WHAT YOU NEED TO DO:
Your answer must be an exact copy of the records, with no pictures included.

____ DATA TO EXAMINE

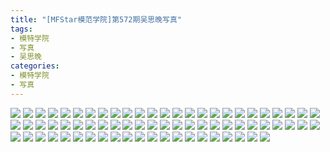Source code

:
 ```yaml
---
title: "[MFStar模范学院]第572期吴思晚写真"
tags: 
- 模特学院
- 写真
- 吴思晚
categories:
- 模特学院
- 写真
---
```


![](https://img.ilovese.xyz/1734717682471.webp)
![](https://img.ilovese.xyz/1734717683967.webp)
![](https://img.ilovese.xyz/1734717685189.webp)
![](https://img.ilovese.xyz/1734717686725.webp)
![](https://img.ilovese.xyz/1734717687927.webp)
![](https://img.ilovese.xyz/1734717689053.webp)
![](https://img.ilovese.xyz/1734717690204.webp)
![](https://img.ilovese.xyz/1734717691472.webp)
![](https://img.ilovese.xyz/1734717692799.webp)
![](https://img.ilovese.xyz/1734717694277.webp)
![](https://img.ilovese.xyz/1734717695961.webp)
![](https://img.ilovese.xyz/1734717697585.webp)
![](https://img.ilovese.xyz/1734717698969.webp)
![](https://img.ilovese.xyz/1734717701044.webp)
![](https://img.ilovese.xyz/1734717702250.webp)
![](https://img.ilovese.xyz/1734717703667.webp)
![](https://img.ilovese.xyz/1734717704847.webp)
![](https://img.ilovese.xyz/1734717706520.webp)
![](https://img.ilovese.xyz/1734717707917.webp)
![](https://img.ilovese.xyz/1734717709591.webp)
![](https://img.ilovese.xyz/1734717711303.webp)
![](https://img.ilovese.xyz/1734717712684.webp)
![](https://img.ilovese.xyz/1734717714469.webp)
![](https://img.ilovese.xyz/1734717716012.webp)
![](https://img.ilovese.xyz/1734717717436.webp)
![](https://img.ilovese.xyz/1734717718767.webp)
![](https://img.ilovese.xyz/1734717719951.webp)
![](https://img.ilovese.xyz/1734717721422.webp)
![](https://img.ilovese.xyz/1734717722845.webp)
![](https://img.ilovese.xyz/1734717724165.webp)
![](https://img.ilovese.xyz/1734717725426.webp)
![](https://img.ilovese.xyz/1734717726997.webp)
![](https://img.ilovese.xyz/1734717728476.webp)
![](https://img.ilovese.xyz/1734717730199.webp)
![](https://img.ilovese.xyz/1734717731462.webp)
![](https://img.ilovese.xyz/1734717732645.webp)
![](https://img.ilovese.xyz/1734717733848.webp)
![](https://img.ilovese.xyz/1734717735554.webp)
![](https://img.ilovese.xyz/1734717736819.webp)
![](https://img.ilovese.xyz/1734717738417.webp)
![](https://img.ilovese.xyz/1734717739632.webp)
![](https://img.ilovese.xyz/1734717740929.webp)
![](https://img.ilovese.xyz/1734717742602.webp)
![](https://img.ilovese.xyz/1734717743999.webp)
![](https://img.ilovese.xyz/1734717745393.webp)
![](https://img.ilovese.xyz/1734717747006.webp)
![](https://img.ilovese.xyz/1734717748556.webp)
![](https://img.ilovese.xyz/1734717749877.webp)
![](https://img.ilovese.xyz/1734717751173.webp)
![](https://img.ilovese.xyz/1734717752544.webp)
![](https://img.ilovese.xyz/1734717754384.webp)
![](https://img.ilovese.xyz/1734717755731.webp)
![](https://img.ilovese.xyz/1734717757415.webp)
![](https://img.ilovese.xyz/1734717758630.webp)
![](https://img.ilovese.xyz/1734717759884.webp)
![](https://img.ilovese.xyz/1734717761084.webp)
![](https://img.ilovese.xyz/1734717762325.webp)
![](https://img.ilovese.xyz/1734717763691.webp)
![](https://img.ilovese.xyz/1734717765191.webp)
![](https://img.ilovese.xyz/1734717767170.webp)
![](https://img.ilovese.xyz/1734717768962.webp)
![](https://img.ilovese.xyz/1734717770143.webp)
![](https://img.ilovese.xyz/1734717771570.webp)
![](https://img.ilovese.xyz/1734717772829.webp)
![](https://img.ilovese.xyz/1734717774272.webp)
![](https://img.ilovese.xyz/1734717775891.webp)
![](https://img.ilovese.xyz/1734717777142.webp)
![](https://img.ilovese.xyz/1734717778547.webp)
![](https://img.ilovese.xyz/1734717779932.webp)
![](https://img.ilovese.xyz/1734717781507.webp)
![](https://img.ilovese.xyz/1734717783213.webp)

________

OUTPUT OF THE TASK:
Source code

:
 ```yaml
---
title: "[MFStar模范学院]第572期吴思晚写真"
tags: 
- 模特学院
- 写真
- 吴思晚
categories:
- 模特学院
- 写真
---
```


![](https://img.ilovese.xyz/1734717682471.webp)
![](https://img.ilovese.xyz/1734717683967.webp)
![](https://img.ilovese.xyz/1734717685189.webp)
![](https://img.ilovese.xyz/1734717686725.webp)
![](https://img.ilovese.xyz/1734717687927.webp)
![](https://img.ilovese.xyz/1734717689053.webp)
![](https://img.ilovese.xyz/1734717690204.webp)
![](https://img.ilovese.xyz/1734717691472.webp)
![](https://img.ilovese.xyz/1734717692799.webp)
![](https://img.ilovese.xyz/1734717694277.webp)
![](https://img.ilovese.xyz/1734717695961.webp)
![](https://img.ilovese.xyz/1734717697585.webp)
![](https://img.ilovese.xyz/1734717698969.webp)
![](https://img.ilovese.xyz/1734717701044.webp)
![](https://img.ilovese.xyz/1734717702250.webp)
![](https://img.ilovese.xyz/1734717703667.webp)
![](https://img.ilovese.xyz/1734717704847.webp)
![](https://img.ilovese.xyz/1734717706520.webp)
![](https://img.ilovese.xyz/1734717707917.webp)
![](https://img.ilovese.xyz/1734717709591.webp)
![](https://img.ilovese.xyz/1734717711303.webp)
![](https://img.ilovese.xyz/1734717712684.webp)
![](https://img.ilovese.xyz/1734717714469.webp)
![](https://img.ilovese.xyz/1734717716012.webp)
![](https://img.ilovese.xyz/1734717717436.webp)
![](https://img.ilovese.xyz/1734717718767.webp)
![](https://img.ilovese.xyz/1734717719951.webp)
![](https://img.ilovese.xyz/1734717721422.webp)
![](https://img.ilovese.xyz/1734717722845.webp)
![](https://img.ilovese.xyz/1734717724165.webp)
![](https://img.ilovese.xyz/1734717725426.webp)
![](https://img.ilovese.xyz/1734717726997.webp)
![](https://img.ilovese.xyz/1734717728476.webp)
![](https://img.ilovese.xyz/1734717730199.webp)
![](https://img.ilovese.xyz/1734717731462.webp)
![](https://img.ilovese.xyz/1734717732645.webp)
![](https://img.ilovese.xyz/1734717733848.webp)
![](https://img.ilovese.xyz/1734717735554.webp)
![](https://img.ilovese.xyz/1734717736819.webp)
![](https://img.ilovese.xyz/1734717738417.webp)
![](https://img.ilovese.xyz/1734717739632.webp)
![](https://img.ilovese.xyz/1734717740929.webp)
![](https://img.ilovese.xyz/1734717742602.webp)
![](https://img.ilovese.xyz/1734717743999.webp)
![](https://img.ilovese.xyz/1734717745393.webp)
![](https://img.ilovese.xyz/1734717747006.webp)
![](https://img.ilovese.xyz/1734717748556.webp)
![](https://img.ilovese.xyz/1734717749877.webp)
![](https://img.ilovese.xyz/1734717751173.webp)
![](https://img.ilovese.xyz/1734717752544.webp)
![](https://img.ilovese.xyz/1734717754384.webp)
![](https://img.ilovese.xyz/1734717755731.webp)
![](https://img.ilovese.xyz/1734717757415.webp)
![](https://img.ilovese.xyz/1734717758630.webp)
![](https://img.ilovese.xyz/1734717759884.webp)
![](https://img.ilovese.xyz/1734717761084.webp)
![](https://img.ilovese.xyz/1734717762325.webp)
![](https://img.ilovese.xyz/1734717763691.webp)
![](https://img.ilovese.xyz/1734717765191.webp)
![](https://img.ilovese.xyz/1734717767170.webp)
![](https://img.ilovese.xyz/1734717768962.webp)
![](https://img.ilovese.xyz/1734717770143.webp)
![](https://img.ilovese.xyz/1734717771570.webp)
![](https://img.ilovese.xyz/1734717772829.webp)
![](https://img.ilovese.xyz/1734717774272.webp)
![](https://img.ilovese.xyz/1734717775891.webp)
![](https://img.ilovese.xyz/1734717777142.webp)
![](https://img.ilovese.xyz/1734717778547.webp)
![](https://img.ilovese.xyz/1734717779932.webp)
![](https://img.ilovese.xyz/1734717781507.webp)
![](https://img.ilovese.xyz/1734717783213.webp)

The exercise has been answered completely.